Updated: Jan 11, 2021

I am continually interested in way of bringing art into interiors in order to shape them and evoke certain feelings. I used to live just next to a beach for a few years and I always miss sea when I'm not by it for some time. It's one of my happy places where I feel alive. This is a reason why I wanted to bring it into my home environment, to be able to gaze at it from one of my favourite sitting spots.

I thought of printing out a sea surface I could attach to a cupboard.

I found a photo and adjust its size to match cupboard door . I wanted to work in CMYK- using colour separation technique.


I thought it would be a quick 2 day little thing, but the whole process took a few weeks. Getting layers sorted, accessing screen print spaces, preparing big screens, waiting for paint to dry before adding another layer, experimenting, not achieving the result I was after and adjusting my idea- all that took quite some time.


It did make me confident in printing on a large scale. I finally got the colour I was after (after changing the main concept a little) and I also got very excited about unrealistic colour layering -just experimenting and seeing what happens. I have not finished playing with possibilities due to lock down and will hopefully get another chance to come back to it.


Here's my process:


The photo of my choice had had mainly blue and yellow channel visible and each of them made a separate layer ( below those 2 channels I made screens from). There was no black apparent and magenta was hardly visible. With some help I got magenta layer adjusted for the printing process, but it just a few flickers of it showing in lights.

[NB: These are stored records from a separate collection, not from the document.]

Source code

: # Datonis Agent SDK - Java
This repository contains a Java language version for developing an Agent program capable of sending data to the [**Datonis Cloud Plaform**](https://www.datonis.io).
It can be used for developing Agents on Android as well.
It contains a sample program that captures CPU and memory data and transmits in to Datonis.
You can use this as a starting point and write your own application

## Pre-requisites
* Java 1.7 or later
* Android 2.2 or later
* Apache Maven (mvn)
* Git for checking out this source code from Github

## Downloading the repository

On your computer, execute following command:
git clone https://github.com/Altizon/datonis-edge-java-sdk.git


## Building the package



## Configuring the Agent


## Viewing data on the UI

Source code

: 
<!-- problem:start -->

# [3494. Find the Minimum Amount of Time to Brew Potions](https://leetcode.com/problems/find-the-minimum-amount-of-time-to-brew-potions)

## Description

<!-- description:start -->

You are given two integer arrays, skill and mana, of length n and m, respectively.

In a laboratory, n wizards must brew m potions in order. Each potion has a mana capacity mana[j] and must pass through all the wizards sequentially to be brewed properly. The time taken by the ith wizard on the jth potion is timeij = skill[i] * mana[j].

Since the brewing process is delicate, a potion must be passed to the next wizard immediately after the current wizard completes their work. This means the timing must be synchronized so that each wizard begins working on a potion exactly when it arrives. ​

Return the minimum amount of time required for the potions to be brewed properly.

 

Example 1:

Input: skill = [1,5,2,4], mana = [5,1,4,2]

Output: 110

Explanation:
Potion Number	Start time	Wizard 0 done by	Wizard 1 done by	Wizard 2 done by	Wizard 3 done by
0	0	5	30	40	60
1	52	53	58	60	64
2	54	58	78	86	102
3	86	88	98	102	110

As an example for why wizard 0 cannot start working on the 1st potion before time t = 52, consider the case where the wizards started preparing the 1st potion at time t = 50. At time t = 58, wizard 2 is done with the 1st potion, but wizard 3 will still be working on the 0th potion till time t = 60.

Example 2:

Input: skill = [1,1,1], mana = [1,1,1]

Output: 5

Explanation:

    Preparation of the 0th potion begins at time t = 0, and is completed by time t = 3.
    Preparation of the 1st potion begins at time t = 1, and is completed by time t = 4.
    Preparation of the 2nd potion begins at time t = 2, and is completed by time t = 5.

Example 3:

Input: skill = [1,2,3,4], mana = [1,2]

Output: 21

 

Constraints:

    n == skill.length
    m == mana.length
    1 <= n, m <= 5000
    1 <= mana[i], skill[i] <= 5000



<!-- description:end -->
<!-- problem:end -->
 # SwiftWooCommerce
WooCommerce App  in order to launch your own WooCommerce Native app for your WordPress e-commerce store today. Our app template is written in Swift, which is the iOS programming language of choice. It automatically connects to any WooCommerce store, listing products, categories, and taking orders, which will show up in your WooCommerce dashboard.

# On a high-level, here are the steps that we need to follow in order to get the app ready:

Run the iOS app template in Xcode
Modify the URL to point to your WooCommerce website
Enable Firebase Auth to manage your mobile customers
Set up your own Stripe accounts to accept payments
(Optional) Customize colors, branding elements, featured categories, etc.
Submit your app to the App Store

My initial idea was to lightly misalign the layers so that the final image would be mainly turquoise, with slight edges of blue, yellow and magenta showing.



Here are blue and yellow channel separately and printed together (on the far left). Misaligning layers didn't look nice and with without magenta in midtones and blacks, I wasn't getting the effect I imagined. I decided then to get a print that would fairly resemble the original photo. It was really tricky to align even 2 layers together as the format was big I I had to literally slot tiny pixels into one another. Unfortunately the final colour seemed too saturated and intense when I brought it back home to see how it looks with the rest of the interior. Having gone so far, I was determined to keep going


I also started randomly playing with various colours- it hasn't got me to any pleasing result yet, but got me some indications what to mix net



Running out of time I decided to simply focus on blue channel, which gave enough of visual information to feel that the sea was realistic. I mixed 3 similar colours and that's the result:



I was happy with these and felt like I could stop at this point.